> [Assignment]: Read through the records. Copy each line that has the word "level".

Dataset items
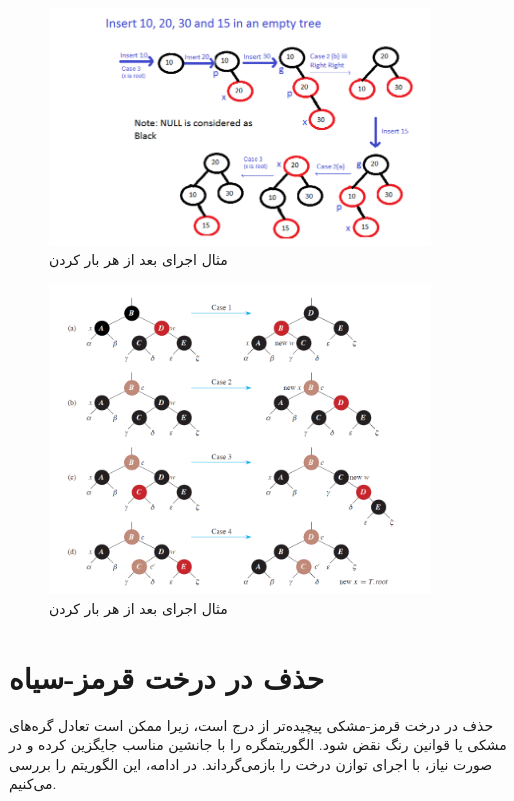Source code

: \documentclass[a4paper,12pt]{article}
\begin{document}
	\begin{figure}[H]
	\centering
	\includegraphics[width=0.9\textwidth]{img/insert-fixup.png} %
	\caption{مثال اجرای    بعد از هر بار    کردن}
	
	\end{figure}
		\begin{figure}[H]
		\centering
		\includegraphics[width=0.9\textwidth]{img/insert-fixup2.png} %
		\caption{مثال اجرای    بعد از هر بار    کردن}
	\end{figure}
	
	
	\section{حذف در درخت قرمز-سیاه}

	
حذف در درخت قرمز-مشکی پیچیده‌تر از درج است، زیرا ممکن است تعادل گره‌های مشکی یا قوانین رنگ نقض شود.
الگوریتمگره را با جانشین مناسب جایگزین کرده و در صورت نیاز، با اجرای  توازن درخت را بازمی‌گرداند.
در ادامه، این الگوریتم را بررسی می‌کنیم.
	
\end{document}
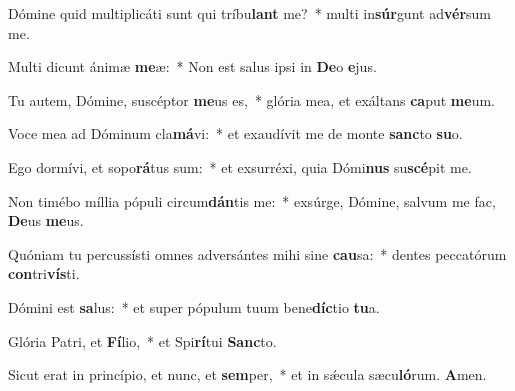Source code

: \item Dómine quid multiplicáti sunt qui tríbu\textbf{lant} me?~* multi in\textbf{súr}gunt ad\textbf{vér}sum me.
\item Multi dicunt ánimæ \textbf{me}æ:~* Non est salus ipsi in \textbf{De}o \textbf{e}jus.
\item Tu autem, Dómine, suscéptor \textbf{me}us es,~* glória mea, et exáltans \textbf{ca}put \textbf{me}um.
\item Voce mea ad Dóminum cla\textbf{má}vi:~* et exaudívit me de monte \textbf{sanc}to \textbf{su}o.
\item Ego dormívi, et sopo\textbf{rá}tus sum:~* et exsurréxi, quia Dómi\textbf{nus} su\textbf{scé}pit me.
\item Non timébo míllia pópuli circum\textbf{dán}tis me:~* exsúrge, Dómine, salvum me fac, \textbf{De}us \textbf{me}us.
\item Quóniam tu percussísti omnes adversántes mihi sine \textbf{cau}sa:~* dentes peccatórum \textbf{con}tri\textbf{vís}ti.
\item Dómini est \textbf{sa}lus:~* et super pópulum tuum bene\textbf{díc}tio \textbf{tu}a.
\item Glória Patri, et \textbf{Fí}lio,~* et Spi\textbf{rí}tui \textbf{Sanc}to.
\item Sicut erat in princípio, et nunc, et \textbf{sem}per,~* et in sǽcula sæcu\textbf{ló}rum. \textbf{A}men.
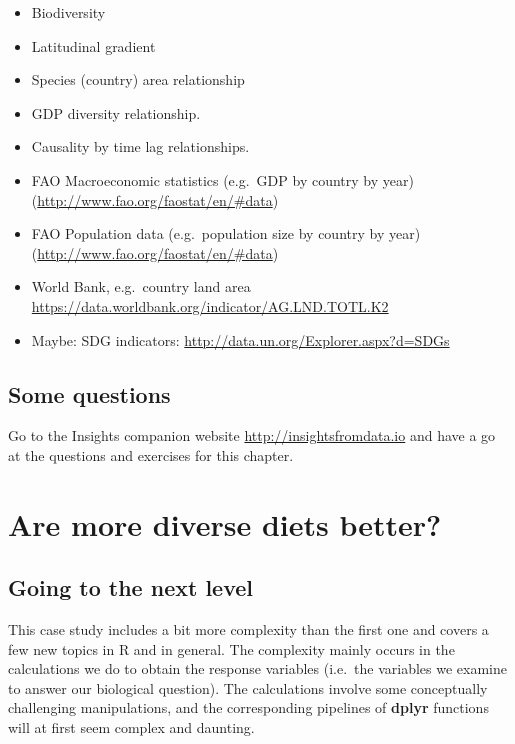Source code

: \documentclass[]{book}
\providecommand{\tightlist}{%
  \setlength{\itemsep}{0pt}\setlength{\parskip}{0pt}}
\begin{document}
\begin{itemize}
\tightlist
\item
  Biodiversity
\item
  Latitudinal gradient
\item
  Species (country) area relationship
\item
  GDP diversity relationship.
\item
  Causality by time lag relationships.
\item
  FAO Macroeconomic statistics (e.g.~GDP by country by year) (\url{http://www.fao.org/faostat/en/\#data})
\item
  FAO Population data (e.g.~population size by country by year) (\url{http://www.fao.org/faostat/en/\#data})
\item
  World Bank, e.g.~country land area \url{https://data.worldbank.org/indicator/AG.LND.TOTL.K2}
\item
  Maybe: SDG indicators: \url{http://data.un.org/Explorer.aspx?d=SDGs}
\end{itemize}

\hypertarget{some-questions}{%
\section{Some questions}\label{some-questions}}

Go to the Insights companion website \url{http://insightsfromdata.io} and have a go at the questions and exercises for this chapter.

\hypertarget{WFD-3}{%
\chapter{Are more diverse diets better?}\label{WFD-3}}

\hypertarget{going-to-the-next-level}{%
\section{Going to the next level}\label{going-to-the-next-level}}

This case study includes a bit more complexity than the first one and covers a few new topics in R and in general. The complexity mainly occurs in the calculations we do to obtain the response variables (i.e.~the variables we examine to answer our biological question). The calculations involve some conceptually challenging manipulations, and the corresponding pipelines of \textbf{dplyr} functions will at first seem complex and daunting.
\end{document}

> [Solution to this problem]:
\hypertarget{going-to-the-next-level}{%
\section{Going to the next level}\label{going-to-the-next-level}}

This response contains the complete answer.